▶ Task description: In the data below, count how many lines contain "github" and give that number by itself.

────────────────────

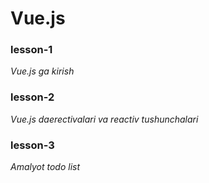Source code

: # Vue.js
### **lesson-1**  
*Vue.js ga kirish* 

### **lesson-2** 
*Vue.js daerectivalari va reactiv tushunchalari*

### **lesson-3** 
*Amalyot todo list*
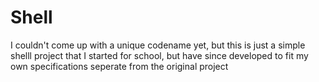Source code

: # Shell
I couldn't come up with a unique codename yet, but this is just a simple shelll project that I started for school, but have since developed to fit my own specifications seperate from the original project
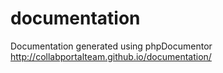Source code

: documentation
=============

Documentation generated using phpDocumentor
http://collabportalteam.github.io/documentation/
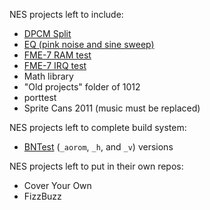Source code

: NES projects left to include:

- [DPCM Split](https://forums.nesdev.com/viewtopic.php?p=65871#p65871)
- [EQ (pink noise and sine sweep)](https://forums.nesdev.com/viewtopic.php?p=208506#p208506)
- [FME-7 RAM test](https://forums.nesdev.com/viewtopic.php?p=142573#p142573)
- [FME-7 IRQ test](https://forums.nesdev.com/viewtopic.php?p=142243#p142243)
- Math library
- "Old projects" folder of 1012
- porttest
- Sprite Cans 2011 (music must be replaced)

NES projects left to complete build system:
- [BNTest](https://forums.nesdev.com/viewtopic.php?p=79826#p79826)
  (`_aorom`, `_h`, and `_v`) versions

NES projects left to put in their own repos:

- Cover Your Own
- FizzBuzz
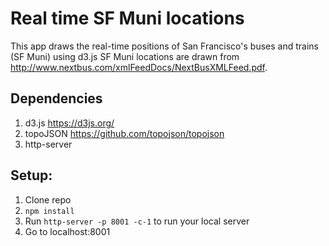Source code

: # Real time SF Muni locations

This app draws the real-time positions of San Francisco's buses and trains (SF Muni) using d3.js
SF Muni locations are drawn from http://www.nextbus.com/xmlFeedDocs/NextBusXMLFeed.pdf. 

## Dependencies
1. d3.js https://d3js.org/
2. topoJSON https://github.com/topojson/topojson
3. http-server

## Setup:
1. Clone repo
2. `npm install`
3. Run `http-server -p 8001 -c-1` to run your local server
4. Go to localhost:8001

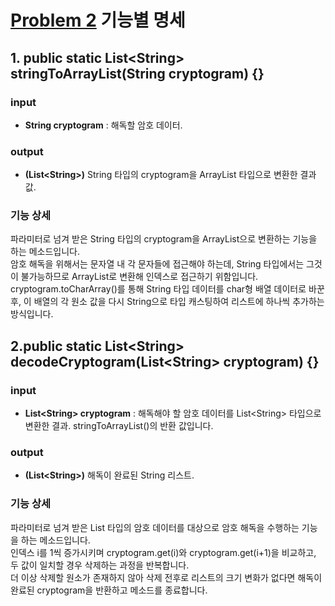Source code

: # [Problem 2](https://www.notion.so/2-2ca70805a4bb4db28d9bd48a7666f387) 기능별 명세

## 1. public static List<String\> stringToArrayList(String cryptogram) {}
### input
- **String cryptogram** : 해독할 암호 데이터.

### output
- **(List<String\>)** String 타입의 cryptogram을 ArrayList 타입으로 변환한 결과 값.

### 기능 상세
파라미터로 넘겨 받은 String 타입의 cryptogram을 ArrayList<String>으로 변환하는 기능을 하는 메소드입니다.<br/>
암호 해독을 위해서는 문자열 내 각 문자들에 접근해야 하는데, String 타입에서는 그것이 불가능하므로 ArrayList로 변환해 인덱스로 접근하기 위함입니다.<br/>
cryptogram.toCharArray()를 통해 String 타입 데이터를 char형 배열 데이터로 바꾼 후, 이 배열의 각 원소 값을 다시 String으로 타입 캐스팅하여 리스트에 하나씩 추가하는 방식입니다.

## 2.public static List<String\> decodeCryptogram(List<String\> cryptogram) {}
### input
- **List<String\> cryptogram** : 해독해야 할 암호 데이터를 List<String\> 타입으로 변환한 결과. stringToArrayList()의 반환 값입니다.

### output
- **(List<String\>)** 해독이 완료된 String 리스트.

### 기능 상세
파라미터로 넘겨 받은 List<String> 타입의 암호 데이터를 대상으로 암호 해독을 수행하는 기능을 하는 메소드입니다.</br>
인덱스 i를 1씩 증가시키며 cryptogram.get(i)와 cryptogram.get(i+1)을 비교하고, 두 값이 일치할 경우 삭제하는 과정을 반복합니다.</br>
더 이상 삭제할 원소가 존재하지 않아 삭제 전후로 리스트의 크기 변화가 없다면 해독이 완료된 cryptogram을 반환하고 메소드를 종료합니다.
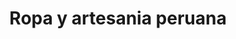 ---
title: "Ropa y artesania peruana"
url: /cercado-de-lima/ropa-y-artesania-peruana/
shop: ropa
---
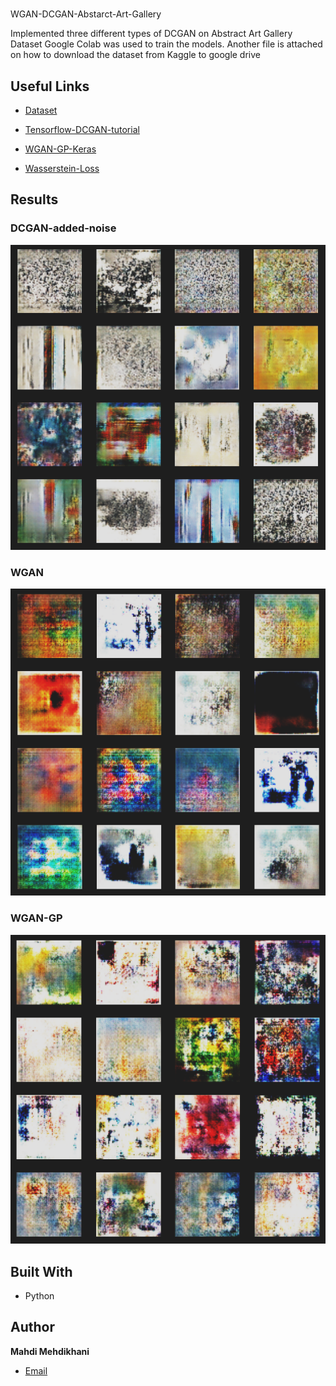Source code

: 

<h1 align="center"><project-name></h1>
WGAN-DCGAN-Abstarct-Art-Gallery
  
  Implemented three different types of DCGAN on Abstract Art Gallery Dataset
  Google Colab was used to train the models. Another file is attached on how to download the dataset from Kaggle to google drive
<p align="center"><project-description></p>

## Useful Links

- [Dataset](https://www.kaggle.com/datasets/bryanb/abstract-art-gallery/ "Dataset")

- [Tensorflow-DCGAN-tutorial](https://www.tensorflow.org/tutorials/generative/dcgan/ "Tensorflow-DCGAN-tutorial")
  
- [WGAN-GP-Keras](https://keras.io/examples/generative/wgan_gp/ "WGAN-GP-Keras")
  
- [Wasserstein-Loss](https://keras.io/examples/generative/wgan_gp/ "WGAN-GP-Keras")
   

## Results
  ### DCGAN-added-noise
![DCGAN-added-noise](/added-noise.png "added noise")
  
  ### WGAN
![WGAN](/WGAN.png "Home Page")

  ### WGAN-GP
![WGAN-GP](/Wgan-GP.png)


## Built With

- Python


## Author

**Mahdi Mehdikhani**
- [Email](mailto:mahdi.mehdikhani@gmail.com?subject=Hi "Hi!")
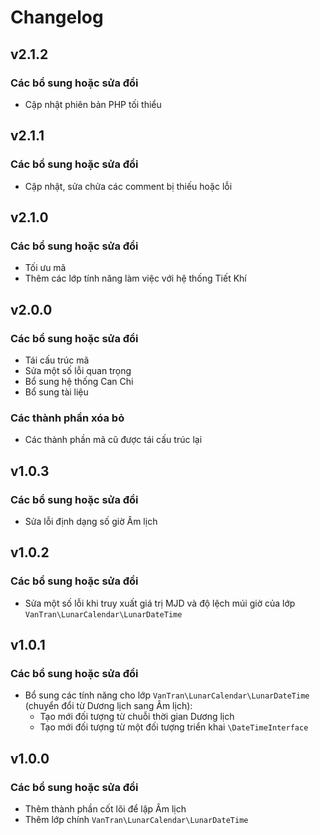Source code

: # Changelog

## v2.1.2

### Các bổ sung hoặc sửa đổi
- Cập nhật phiên bản PHP tối thiểu

## v2.1.1

### Các bổ sung hoặc sửa đổi
- Cập nhật, sửa chửa các comment bị thiếu hoặc lỗi


## v2.1.0

### Các bổ sung hoặc sửa đổi
- Tối ưu mã
- Thêm các lớp tính năng làm việc với hệ thống Tiết Khí

## v2.0.0

### Các bổ sung hoặc sửa đổi
- Tái cấu trúc mã
- Sửa một số lỗi quan trọng
- Bổ sung hệ thống Can Chi
- Bổ sung tài liệu

### Các thành phần xóa bỏ
- Các thành phần mã cũ được tái cấu trúc lại

## v1.0.3

### Các bổ sung hoặc sửa đổi
- Sửa lỗi định dạng số giờ Âm lịch

## v1.0.2

### Các bổ sung hoặc sửa đổi
- Sửa một số lỗi khi truy xuất giá trị MJD và độ lệch múi giờ của lớp `VanTran\LunarCalendar\LunarDateTime` 

## v1.0.1

### Các bổ sung hoặc sửa đổi
- Bổ sung các tính năng cho lớp `VanTran\LunarCalendar\LunarDateTime` (chuyển đổi từ Dương lịch sang Âm lịch):
  - Tạo mới đối tượng từ chuỗi thời gian Dương lịch
  - Tạo mới đối tượng từ một đối tượng triển khai `\DateTimeInterface`

## v1.0.0

### Các bổ sung hoặc sửa đổi
- Thêm thành phần cốt lõi để lập Âm lịch
- Thêm lớp chính `VanTran\LunarCalendar\LunarDateTime` 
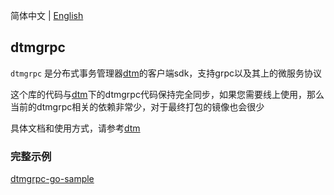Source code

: 
简体中文 | [English](./README.md)

## dtmgrpc
`dtmgrpc` 是分布式事务管理器[dtm](https://github.com/dtm-labs/dtm)的客户端sdk，支持grpc以及其上的微服务协议

这个库的代码与[dtm](https://github.com/dtm-labs/dtm)下的dtmgrpc代码保持完全同步，如果您需要线上使用，那么当前的dtmgrpc相关的依赖非常少，对于最终打包的镜像也会很少

具体文档和使用方式，请参考[dtm](https://github.com/dtm-labs/dtm)

### 完整示例

[dtmgrpc-go-sample](https://github.com/dtm-labs/dtmgrpc-go-sample)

────────────────────

▶ Exercise answer: 6